Task instructions: Should the entries contain pictures, leave them out and return exactly the lines from the first through the line holding "## Mengapa SINSERA?".

Exercise input:
=== Section Start ===

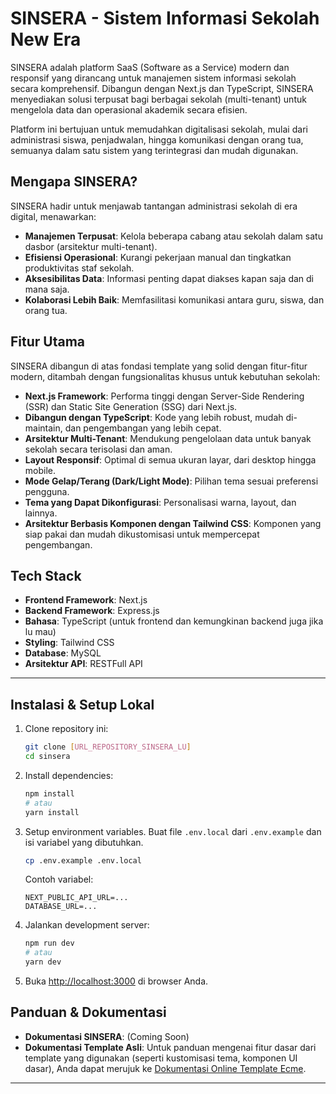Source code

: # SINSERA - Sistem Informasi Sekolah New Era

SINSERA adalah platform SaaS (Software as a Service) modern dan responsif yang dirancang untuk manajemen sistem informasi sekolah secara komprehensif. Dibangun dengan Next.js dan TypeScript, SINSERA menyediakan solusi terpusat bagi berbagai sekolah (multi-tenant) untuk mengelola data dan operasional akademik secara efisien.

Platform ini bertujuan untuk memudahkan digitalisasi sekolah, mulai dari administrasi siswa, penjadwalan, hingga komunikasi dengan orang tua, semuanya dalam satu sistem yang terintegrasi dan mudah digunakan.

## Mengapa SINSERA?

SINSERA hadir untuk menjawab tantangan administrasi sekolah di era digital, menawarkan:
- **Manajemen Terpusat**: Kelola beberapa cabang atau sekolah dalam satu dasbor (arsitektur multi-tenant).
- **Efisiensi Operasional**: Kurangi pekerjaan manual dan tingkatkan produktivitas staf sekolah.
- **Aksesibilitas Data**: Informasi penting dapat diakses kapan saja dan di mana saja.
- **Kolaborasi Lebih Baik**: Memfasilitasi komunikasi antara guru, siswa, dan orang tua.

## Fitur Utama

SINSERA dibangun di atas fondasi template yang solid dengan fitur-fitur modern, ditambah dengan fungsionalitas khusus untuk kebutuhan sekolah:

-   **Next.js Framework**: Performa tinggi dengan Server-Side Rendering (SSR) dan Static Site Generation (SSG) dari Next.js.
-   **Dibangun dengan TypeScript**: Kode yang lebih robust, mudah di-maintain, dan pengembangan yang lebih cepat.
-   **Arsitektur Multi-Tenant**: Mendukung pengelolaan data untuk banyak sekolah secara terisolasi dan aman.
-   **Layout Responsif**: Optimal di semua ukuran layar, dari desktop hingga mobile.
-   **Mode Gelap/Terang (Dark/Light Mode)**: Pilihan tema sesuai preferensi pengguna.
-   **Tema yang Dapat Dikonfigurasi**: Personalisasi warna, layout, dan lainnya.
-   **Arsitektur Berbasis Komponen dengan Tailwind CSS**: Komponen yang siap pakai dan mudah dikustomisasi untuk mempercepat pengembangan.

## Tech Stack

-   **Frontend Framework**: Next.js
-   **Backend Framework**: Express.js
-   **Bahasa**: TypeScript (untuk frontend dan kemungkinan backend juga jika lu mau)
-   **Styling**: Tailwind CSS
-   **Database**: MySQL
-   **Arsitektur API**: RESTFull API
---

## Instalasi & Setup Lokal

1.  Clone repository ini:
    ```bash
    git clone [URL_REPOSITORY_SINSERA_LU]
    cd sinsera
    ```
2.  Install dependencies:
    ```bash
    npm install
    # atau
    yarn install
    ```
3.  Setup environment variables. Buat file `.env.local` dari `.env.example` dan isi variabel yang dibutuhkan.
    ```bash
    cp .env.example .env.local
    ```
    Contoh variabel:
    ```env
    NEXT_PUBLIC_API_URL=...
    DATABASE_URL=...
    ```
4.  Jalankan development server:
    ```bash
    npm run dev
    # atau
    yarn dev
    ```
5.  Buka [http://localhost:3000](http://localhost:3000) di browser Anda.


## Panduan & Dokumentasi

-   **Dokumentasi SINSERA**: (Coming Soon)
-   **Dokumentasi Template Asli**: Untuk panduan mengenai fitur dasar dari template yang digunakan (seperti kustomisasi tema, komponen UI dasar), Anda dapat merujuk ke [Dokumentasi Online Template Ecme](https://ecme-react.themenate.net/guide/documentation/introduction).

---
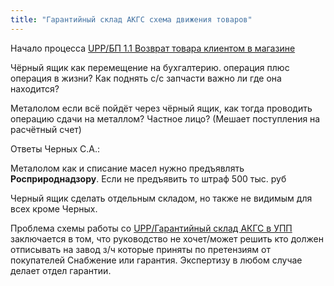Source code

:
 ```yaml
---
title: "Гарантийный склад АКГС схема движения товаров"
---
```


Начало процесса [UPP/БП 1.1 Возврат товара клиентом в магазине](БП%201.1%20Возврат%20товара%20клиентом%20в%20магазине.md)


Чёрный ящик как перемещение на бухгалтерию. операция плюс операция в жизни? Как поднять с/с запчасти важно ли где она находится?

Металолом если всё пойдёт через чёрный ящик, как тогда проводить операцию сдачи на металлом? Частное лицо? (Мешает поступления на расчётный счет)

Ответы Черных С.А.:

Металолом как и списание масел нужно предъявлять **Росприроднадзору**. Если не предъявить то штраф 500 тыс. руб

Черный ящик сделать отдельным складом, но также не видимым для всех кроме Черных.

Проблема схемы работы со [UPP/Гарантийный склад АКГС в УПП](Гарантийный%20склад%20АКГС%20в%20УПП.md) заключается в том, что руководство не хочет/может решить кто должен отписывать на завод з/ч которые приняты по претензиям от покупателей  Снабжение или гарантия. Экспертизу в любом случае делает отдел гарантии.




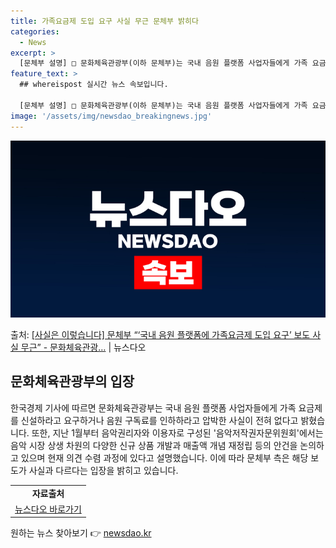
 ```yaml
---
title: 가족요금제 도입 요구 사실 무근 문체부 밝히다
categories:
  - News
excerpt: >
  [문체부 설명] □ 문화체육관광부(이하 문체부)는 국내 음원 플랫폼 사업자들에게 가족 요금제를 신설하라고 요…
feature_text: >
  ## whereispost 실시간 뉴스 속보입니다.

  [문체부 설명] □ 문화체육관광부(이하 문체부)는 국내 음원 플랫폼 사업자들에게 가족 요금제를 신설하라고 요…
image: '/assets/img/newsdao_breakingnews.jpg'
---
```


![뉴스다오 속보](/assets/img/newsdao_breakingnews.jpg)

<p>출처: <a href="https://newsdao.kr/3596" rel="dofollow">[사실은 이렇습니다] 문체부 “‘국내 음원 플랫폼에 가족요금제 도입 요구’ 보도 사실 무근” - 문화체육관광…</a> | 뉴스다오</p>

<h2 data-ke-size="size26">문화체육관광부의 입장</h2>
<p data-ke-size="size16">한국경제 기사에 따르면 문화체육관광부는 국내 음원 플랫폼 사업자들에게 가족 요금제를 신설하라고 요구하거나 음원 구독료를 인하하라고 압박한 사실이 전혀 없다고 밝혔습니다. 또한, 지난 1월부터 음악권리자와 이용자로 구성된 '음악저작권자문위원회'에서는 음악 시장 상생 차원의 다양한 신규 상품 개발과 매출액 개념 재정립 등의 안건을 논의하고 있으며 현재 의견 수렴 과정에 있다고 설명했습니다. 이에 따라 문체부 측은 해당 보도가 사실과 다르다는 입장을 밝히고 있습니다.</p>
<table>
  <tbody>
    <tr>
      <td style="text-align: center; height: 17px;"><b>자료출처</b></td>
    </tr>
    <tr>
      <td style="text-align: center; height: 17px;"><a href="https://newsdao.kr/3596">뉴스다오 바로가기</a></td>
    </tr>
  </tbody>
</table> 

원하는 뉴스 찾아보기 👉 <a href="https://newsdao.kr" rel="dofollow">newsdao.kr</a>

=== Section End ===

Your response:
Source code

: # SINSERA - Sistem Informasi Sekolah New Era

SINSERA adalah platform SaaS (Software as a Service) modern dan responsif yang dirancang untuk manajemen sistem informasi sekolah secara komprehensif. Dibangun dengan Next.js dan TypeScript, SINSERA menyediakan solusi terpusat bagi berbagai sekolah (multi-tenant) untuk mengelola data dan operasional akademik secara efisien.

Platform ini bertujuan untuk memudahkan digitalisasi sekolah, mulai dari administrasi siswa, penjadwalan, hingga komunikasi dengan orang tua, semuanya dalam satu sistem yang terintegrasi dan mudah digunakan.

## Mengapa SINSERA?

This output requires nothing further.